EXERCISE INPUT Block Start
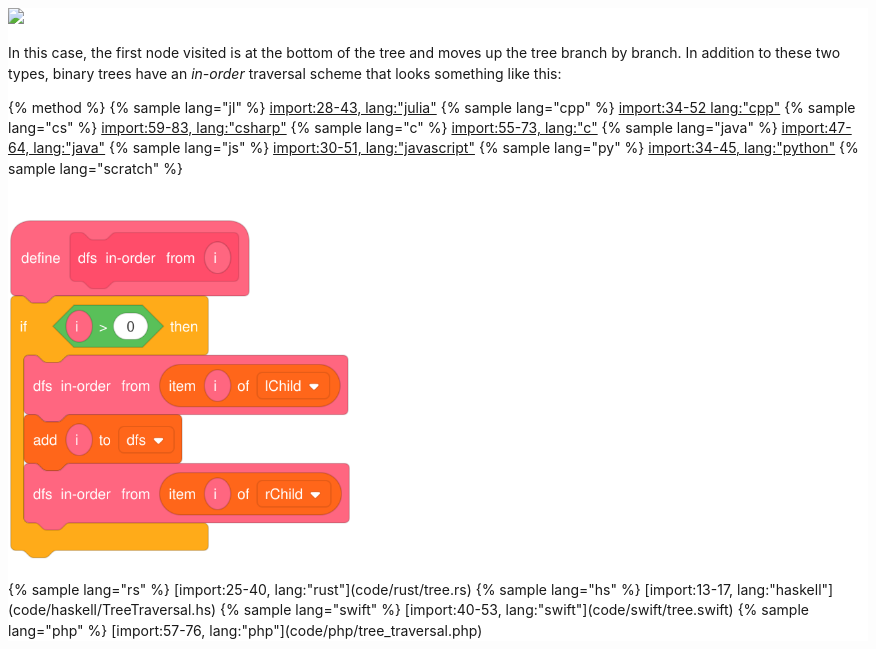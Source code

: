 <p>
    <img  class="center" src="res/DFS_post.png" style="width:70%" />
</p>

In this case, the first node visited is at the bottom of the tree and moves up the tree branch by branch. In addition to these two types, binary trees have an *in-order* traversal scheme that looks something like this:

{% method %}
{% sample lang="jl" %}
[import:28-43, lang:"julia"](code/julia/Tree.jl)
{% sample lang="cpp" %}
[import:34-52 lang:"cpp"](code/cpp/tree_example.cpp)
{% sample lang="cs" %}
[import:59-83, lang:"csharp"](code/csharp/Tree.cs)
{% sample lang="c" %}
[import:55-73, lang:"c"](code/c/tree_traversal.c)
{% sample lang="java" %}
[import:47-64, lang:"java"](code/java/Tree.java)
{% sample lang="js" %}
[import:30-51, lang:"javascript"](code/javascript/tree.js)
{% sample lang="py" %}
[import:34-45, lang:"python"](code/python/tree_traversal.py)
{% sample lang="scratch" %}
<p>
  <img  class="center" src="code/scratch/dfs-in.svg" style="width:40%" />
</p>
{% sample lang="rs" %}
[import:25-40, lang:"rust"](code/rust/tree.rs)
{% sample lang="hs" %}
[import:13-17, lang:"haskell"](code/haskell/TreeTraversal.hs)
{% sample lang="swift" %}
[import:40-53, lang:"swift"](code/swift/tree.swift)
{% sample lang="php" %}
[import:57-76, lang:"php"](code/php/tree_traversal.php)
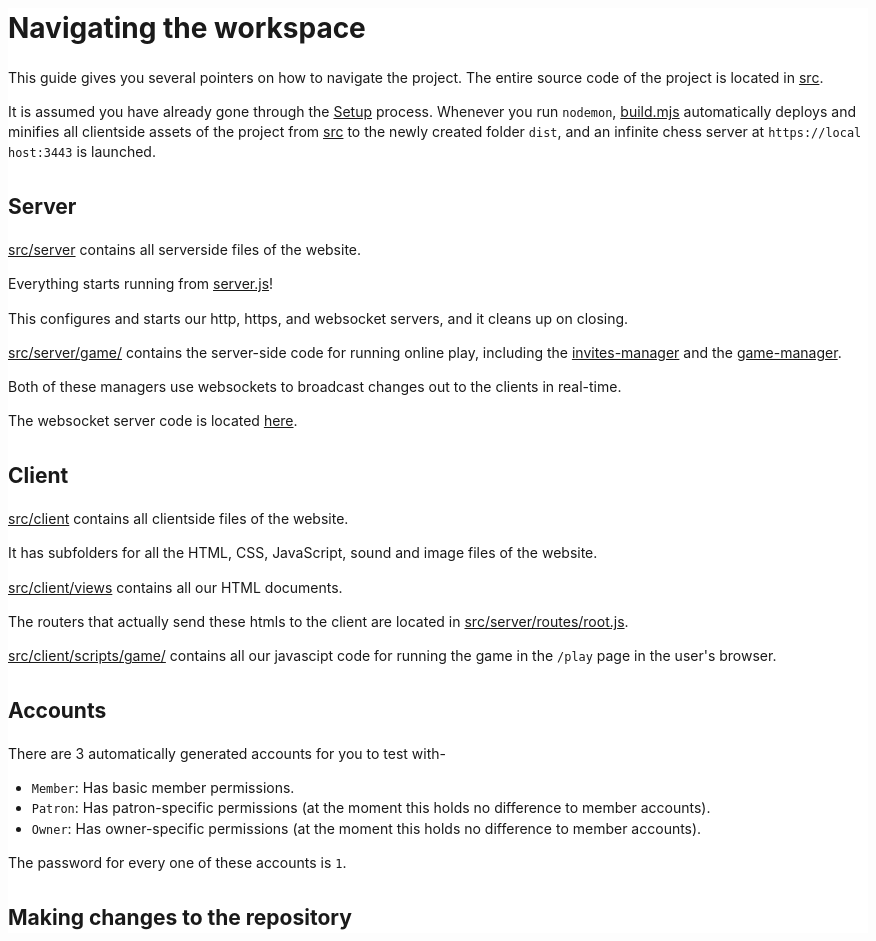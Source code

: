 # Navigating the workspace #

This guide gives you several pointers on how to navigate the project. The entire source code of the project is located in [src](../src/).

It is assumed you have already gone through the [Setup](./SETUP.md) process. Whenever you run `nodemon`, [build.mjs](../build.mjs) automatically deploys and minifies all clientside assets of the project from [src](../src/) to the newly created folder `dist`, and an infinite chess server at `https://localhost:3443` is launched.


## Server ##

[src/server](../src/server/) contains all serverside files of the website.

Everything starts running from [server.js](../src/server/server.js)!

This configures and starts our http, https, and websocket servers, and it cleans up on closing.

[src/server/game/](../src/server/game/) contains the server-side code for running online play, including the [invites-manager](../src/server/game/invitesmanager.js) and the [game-manager](../src/server/game/gamemanager.js).

Both of these managers use websockets to broadcast changes out to the clients in real-time.

The websocket server code is located [here](../src/server/wsserver.js).


## Client ##

[src/client](../src/client/) contains all clientside files of the website.

It has subfolders for all the HTML, CSS, JavaScript, sound and image files of the website.

[src/client/views](../src/client/views) contains all our HTML documents.

The routers that actually send these htmls to the client are located in [src/server/routes/root.js](../src/server/routes/root.js).

[src/client/scripts/game/](../src/client/scripts/game/) contains all our javascipt code for running the game in the `/play` page in the user's browser.


## Accounts ##

There are 3 automatically generated accounts for you to test with-
- `Member`: Has basic member permissions.
- `Patron`: Has patron-specific permissions (at the moment this holds no difference to member accounts).
- `Owner`: Has owner-specific permissions (at the moment this holds no difference to member accounts).

The password for every one of these accounts is `1`.


## Making changes to the repository ##
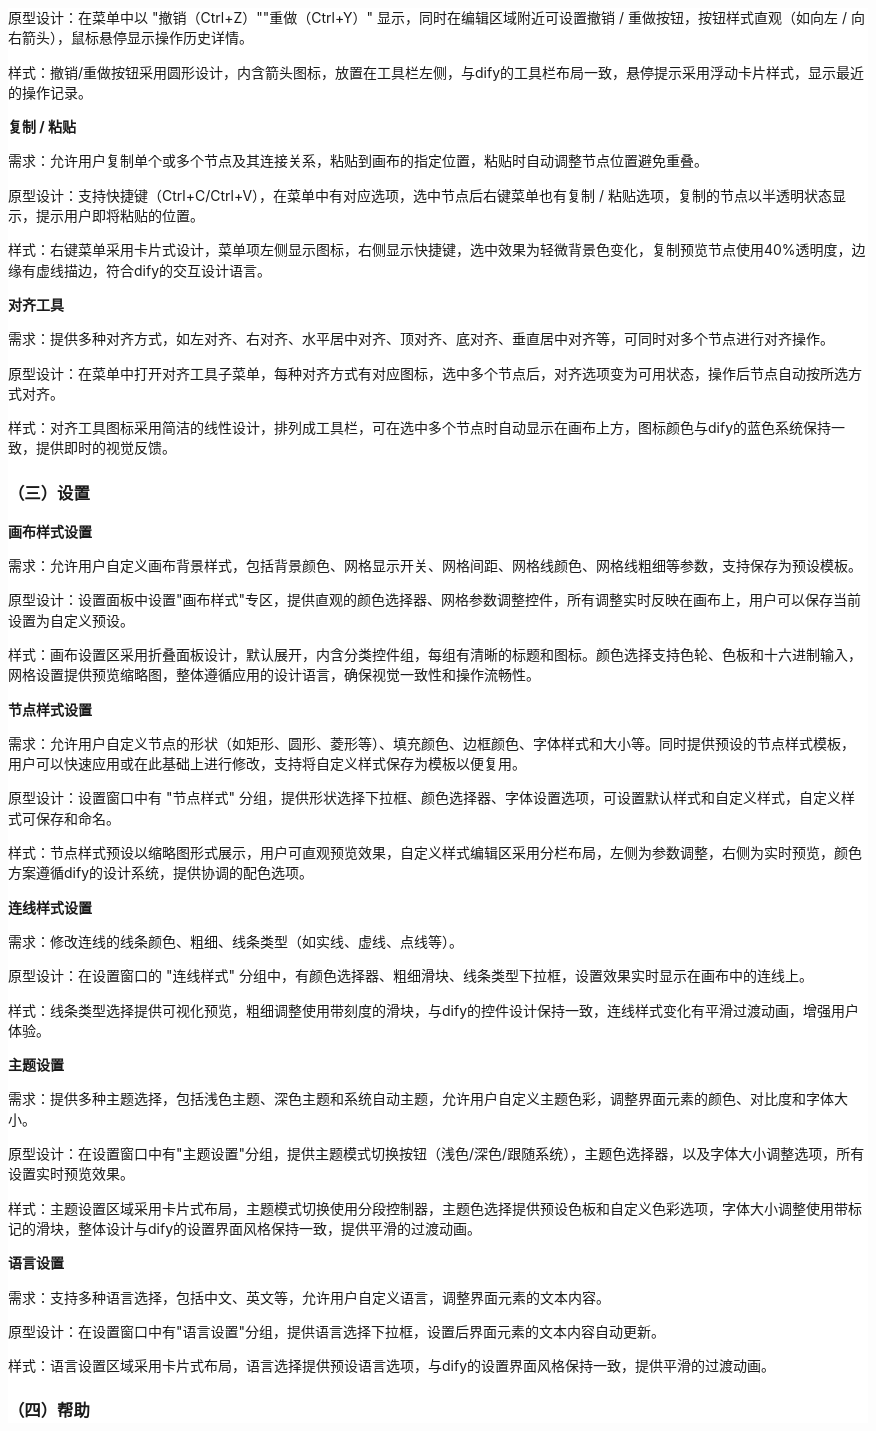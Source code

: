 原型设计：在菜单中以 "撤销（Ctrl+Z）""重做（Ctrl+Y）" 显示，同时在编辑区域附近可设置撤销 / 重做按钮，按钮样式直观（如向左 / 向右箭头），鼠标悬停显示操作历史详情。

样式：撤销/重做按钮采用圆形设计，内含箭头图标，放置在工具栏左侧，与dify的工具栏布局一致，悬停提示采用浮动卡片样式，显示最近的操作记录。

**复制 / 粘贴**

需求：允许用户复制单个或多个节点及其连接关系，粘贴到画布的指定位置，粘贴时自动调整节点位置避免重叠。

原型设计：支持快捷键（Ctrl+C/Ctrl+V），在菜单中有对应选项，选中节点后右键菜单也有复制 / 粘贴选项，复制的节点以半透明状态显示，提示用户即将粘贴的位置。

样式：右键菜单采用卡片式设计，菜单项左侧显示图标，右侧显示快捷键，选中效果为轻微背景色变化，复制预览节点使用40%透明度，边缘有虚线描边，符合dify的交互设计语言。

**对齐工具**

需求：提供多种对齐方式，如左对齐、右对齐、水平居中对齐、顶对齐、底对齐、垂直居中对齐等，可同时对多个节点进行对齐操作。

原型设计：在菜单中打开对齐工具子菜单，每种对齐方式有对应图标，选中多个节点后，对齐选项变为可用状态，操作后节点自动按所选方式对齐。

样式：对齐工具图标采用简洁的线性设计，排列成工具栏，可在选中多个节点时自动显示在画布上方，图标颜色与dify的蓝色系统保持一致，提供即时的视觉反馈。

### （三）设置

**画布样式设置**

需求：允许用户自定义画布背景样式，包括背景颜色、网格显示开关、网格间距、网格线颜色、网格线粗细等参数，支持保存为预设模板。

原型设计：设置面板中设置"画布样式"专区，提供直观的颜色选择器、网格参数调整控件，所有调整实时反映在画布上，用户可以保存当前设置为自定义预设。

样式：画布设置区采用折叠面板设计，默认展开，内含分类控件组，每组有清晰的标题和图标。颜色选择支持色轮、色板和十六进制输入，网格设置提供预览缩略图，整体遵循应用的设计语言，确保视觉一致性和操作流畅性。

**节点样式设置**

需求：允许用户自定义节点的形状（如矩形、圆形、菱形等）、填充颜色、边框颜色、字体样式和大小等。同时提供预设的节点样式模板，用户可以快速应用或在此基础上进行修改，支持将自定义样式保存为模板以便复用。

原型设计：设置窗口中有 "节点样式" 分组，提供形状选择下拉框、颜色选择器、字体设置选项，可设置默认样式和自定义样式，自定义样式可保存和命名。

样式：节点样式预设以缩略图形式展示，用户可直观预览效果，自定义样式编辑区采用分栏布局，左侧为参数调整，右侧为实时预览，颜色方案遵循dify的设计系统，提供协调的配色选项。

**连线样式设置**

需求：修改连线的线条颜色、粗细、线条类型（如实线、虚线、点线等）。

原型设计：在设置窗口的 "连线样式" 分组中，有颜色选择器、粗细滑块、线条类型下拉框，设置效果实时显示在画布中的连线上。

样式：线条类型选择提供可视化预览，粗细调整使用带刻度的滑块，与dify的控件设计保持一致，连线样式变化有平滑过渡动画，增强用户体验。

**主题设置**

需求：提供多种主题选择，包括浅色主题、深色主题和系统自动主题，允许用户自定义主题色彩，调整界面元素的颜色、对比度和字体大小。

原型设计：在设置窗口中有"主题设置"分组，提供主题模式切换按钮（浅色/深色/跟随系统），主题色选择器，以及字体大小调整选项，所有设置实时预览效果。

样式：主题设置区域采用卡片式布局，主题模式切换使用分段控制器，主题色选择提供预设色板和自定义色彩选项，字体大小调整使用带标记的滑块，整体设计与dify的设置界面风格保持一致，提供平滑的过渡动画。

**语言设置**

需求：支持多种语言选择，包括中文、英文等，允许用户自定义语言，调整界面元素的文本内容。

原型设计：在设置窗口中有"语言设置"分组，提供语言选择下拉框，设置后界面元素的文本内容自动更新。

样式：语言设置区域采用卡片式布局，语言选择提供预设语言选项，与dify的设置界面风格保持一致，提供平滑的过渡动画。

### （四）帮助
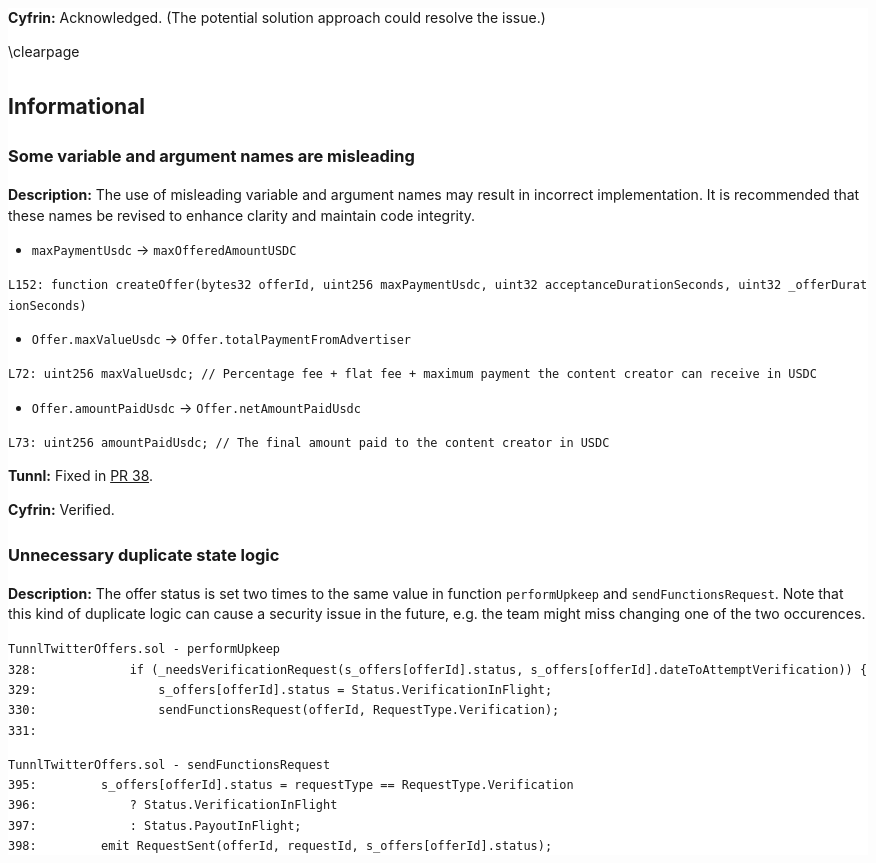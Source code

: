 **Cyfrin:** Acknowledged. (The potential solution approach could resolve the issue.)


\clearpage
## Informational


### Some variable and argument names are misleading

**Description:** The use of misleading variable and argument names may result in incorrect implementation. It is recommended that these names be revised to enhance clarity and maintain code integrity.

- `maxPaymentUsdc` -> `maxOfferedAmountUSDC`
```solidity
L152: function createOffer(bytes32 offerId, uint256 maxPaymentUsdc, uint32 acceptanceDurationSeconds, uint32 _offerDurationSeconds)
```

- `Offer.maxValueUsdc` -> `Offer.totalPaymentFromAdvertiser`
```solidity
L72: uint256 maxValueUsdc; // Percentage fee + flat fee + maximum payment the content creator can receive in USDC
```

- `Offer.amountPaidUsdc` -> `Offer.netAmountPaidUsdc`
```solidity
L73: uint256 amountPaidUsdc; // The final amount paid to the content creator in USDC
```

**Tunnl:** Fixed in [PR 38](https://github.com/tunnl-io/Tunnl-Contracts/pull/38/files).

**Cyfrin:** Verified.


### Unnecessary duplicate state logic

**Description:** The offer status is set two times to the same value in function `performUpkeep` and `sendFunctionsRequest`.
Note that this kind of duplicate logic can cause a security issue in the future, e.g. the team might miss changing one of the two occurences.

```solidity
TunnlTwitterOffers.sol - performUpkeep
328:             if (_needsVerificationRequest(s_offers[offerId].status, s_offers[offerId].dateToAttemptVerification)) {
329:                 s_offers[offerId].status = Status.VerificationInFlight;
330:                 sendFunctionsRequest(offerId, RequestType.Verification);
331:
```

```solidity
TunnlTwitterOffers.sol - sendFunctionsRequest
395:         s_offers[offerId].status = requestType == RequestType.Verification
396:             ? Status.VerificationInFlight
397:             : Status.PayoutInFlight;
398:         emit RequestSent(offerId, requestId, s_offers[offerId].status);
```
EXERCISE INPUT Block End
**EXERCISE GOAL:** If a line in the data above holds the string "misleading", copy it.

**EXPECTED ANSWER:**
### Some variable and argument names are misleading
**Description:** The use of misleading variable and argument names may result in incorrect implementation. It is recommended that these names be revised to enhance clarity and maintain code integrity.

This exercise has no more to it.